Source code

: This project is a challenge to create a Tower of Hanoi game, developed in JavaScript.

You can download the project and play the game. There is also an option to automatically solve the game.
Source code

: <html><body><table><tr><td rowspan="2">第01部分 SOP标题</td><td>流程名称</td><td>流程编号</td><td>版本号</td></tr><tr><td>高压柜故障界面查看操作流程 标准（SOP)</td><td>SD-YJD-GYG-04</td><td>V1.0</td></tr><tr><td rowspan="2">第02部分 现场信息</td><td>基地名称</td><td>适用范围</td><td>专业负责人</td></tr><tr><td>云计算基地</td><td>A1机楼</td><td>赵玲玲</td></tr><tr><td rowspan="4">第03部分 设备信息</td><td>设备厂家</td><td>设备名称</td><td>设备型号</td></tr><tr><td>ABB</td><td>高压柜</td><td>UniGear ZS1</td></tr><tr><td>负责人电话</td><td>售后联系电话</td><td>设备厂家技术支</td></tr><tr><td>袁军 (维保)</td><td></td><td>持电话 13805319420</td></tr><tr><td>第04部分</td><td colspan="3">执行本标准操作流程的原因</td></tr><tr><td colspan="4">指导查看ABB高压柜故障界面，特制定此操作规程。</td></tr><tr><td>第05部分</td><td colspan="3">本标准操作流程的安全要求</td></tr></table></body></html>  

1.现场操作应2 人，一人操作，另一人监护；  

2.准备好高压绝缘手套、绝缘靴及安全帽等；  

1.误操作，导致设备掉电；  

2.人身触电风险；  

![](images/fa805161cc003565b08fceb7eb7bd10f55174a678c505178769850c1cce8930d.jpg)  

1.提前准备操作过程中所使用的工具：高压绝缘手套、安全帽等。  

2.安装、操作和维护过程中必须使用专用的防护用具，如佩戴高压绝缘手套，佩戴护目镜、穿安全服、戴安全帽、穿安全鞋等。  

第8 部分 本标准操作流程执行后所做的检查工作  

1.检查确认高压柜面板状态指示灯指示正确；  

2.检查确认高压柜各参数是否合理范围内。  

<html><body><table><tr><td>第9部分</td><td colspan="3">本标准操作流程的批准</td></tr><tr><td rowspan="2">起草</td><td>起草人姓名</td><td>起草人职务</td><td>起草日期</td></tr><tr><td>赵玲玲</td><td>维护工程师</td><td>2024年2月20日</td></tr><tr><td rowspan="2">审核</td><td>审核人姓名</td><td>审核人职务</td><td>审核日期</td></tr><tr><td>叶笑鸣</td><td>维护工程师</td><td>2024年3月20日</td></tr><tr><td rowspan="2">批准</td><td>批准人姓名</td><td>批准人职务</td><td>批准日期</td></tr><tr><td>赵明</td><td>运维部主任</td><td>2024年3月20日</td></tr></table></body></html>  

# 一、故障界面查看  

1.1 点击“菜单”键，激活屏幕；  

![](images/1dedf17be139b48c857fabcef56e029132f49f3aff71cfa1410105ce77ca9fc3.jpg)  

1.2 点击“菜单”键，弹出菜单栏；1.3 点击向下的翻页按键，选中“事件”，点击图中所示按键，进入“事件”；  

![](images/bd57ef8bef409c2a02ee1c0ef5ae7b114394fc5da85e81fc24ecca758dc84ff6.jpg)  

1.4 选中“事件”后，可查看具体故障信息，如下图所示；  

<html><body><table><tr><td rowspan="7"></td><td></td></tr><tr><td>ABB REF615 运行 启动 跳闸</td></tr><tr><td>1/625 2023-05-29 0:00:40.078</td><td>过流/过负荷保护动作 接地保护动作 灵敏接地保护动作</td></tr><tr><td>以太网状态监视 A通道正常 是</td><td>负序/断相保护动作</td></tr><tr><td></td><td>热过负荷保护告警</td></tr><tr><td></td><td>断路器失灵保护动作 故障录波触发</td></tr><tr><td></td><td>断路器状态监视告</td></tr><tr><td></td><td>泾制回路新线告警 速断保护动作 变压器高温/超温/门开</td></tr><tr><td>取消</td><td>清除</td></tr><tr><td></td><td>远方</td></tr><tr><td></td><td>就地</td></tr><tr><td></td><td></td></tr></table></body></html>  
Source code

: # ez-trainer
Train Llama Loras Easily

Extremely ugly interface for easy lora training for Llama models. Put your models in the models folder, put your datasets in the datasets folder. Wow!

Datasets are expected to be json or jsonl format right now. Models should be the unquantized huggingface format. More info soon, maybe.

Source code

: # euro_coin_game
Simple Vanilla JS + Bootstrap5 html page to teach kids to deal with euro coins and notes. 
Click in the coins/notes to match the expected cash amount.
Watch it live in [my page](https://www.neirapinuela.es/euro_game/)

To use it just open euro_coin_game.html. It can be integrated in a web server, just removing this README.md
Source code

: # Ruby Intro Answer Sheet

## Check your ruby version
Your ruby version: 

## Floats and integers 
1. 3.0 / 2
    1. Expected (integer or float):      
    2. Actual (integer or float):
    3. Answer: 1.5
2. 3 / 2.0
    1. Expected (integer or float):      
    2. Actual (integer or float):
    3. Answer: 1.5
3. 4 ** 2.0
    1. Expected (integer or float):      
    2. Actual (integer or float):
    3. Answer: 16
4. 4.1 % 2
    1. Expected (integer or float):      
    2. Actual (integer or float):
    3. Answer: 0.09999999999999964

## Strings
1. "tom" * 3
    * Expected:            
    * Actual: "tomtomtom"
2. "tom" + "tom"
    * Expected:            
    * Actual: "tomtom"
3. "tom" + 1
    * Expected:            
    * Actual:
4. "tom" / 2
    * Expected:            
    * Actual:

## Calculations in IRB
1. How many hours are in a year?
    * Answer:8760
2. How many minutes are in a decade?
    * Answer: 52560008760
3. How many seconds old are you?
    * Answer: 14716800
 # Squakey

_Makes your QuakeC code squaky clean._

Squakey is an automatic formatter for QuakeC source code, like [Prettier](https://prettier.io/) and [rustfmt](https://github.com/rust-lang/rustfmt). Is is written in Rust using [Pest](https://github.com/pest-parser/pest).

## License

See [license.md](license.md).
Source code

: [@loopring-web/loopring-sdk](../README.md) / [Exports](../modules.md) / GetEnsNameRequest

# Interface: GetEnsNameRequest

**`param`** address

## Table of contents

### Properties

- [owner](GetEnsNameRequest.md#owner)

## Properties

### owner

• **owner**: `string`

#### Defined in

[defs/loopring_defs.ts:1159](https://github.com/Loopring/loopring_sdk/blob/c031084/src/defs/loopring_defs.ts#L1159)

++++

* _PROBLEM_
Scan the material above. Copy each line that holds the word "Squakey".

* _SOLUTION_
 # Squakey
Squakey is an automatic formatter for QuakeC source code, like [Prettier](https://prettier.io/) and [rustfmt](https://github.com/rust-lang/rustfmt). Is is written in Rust using [Pest](https://github.com/pest-parser/pest).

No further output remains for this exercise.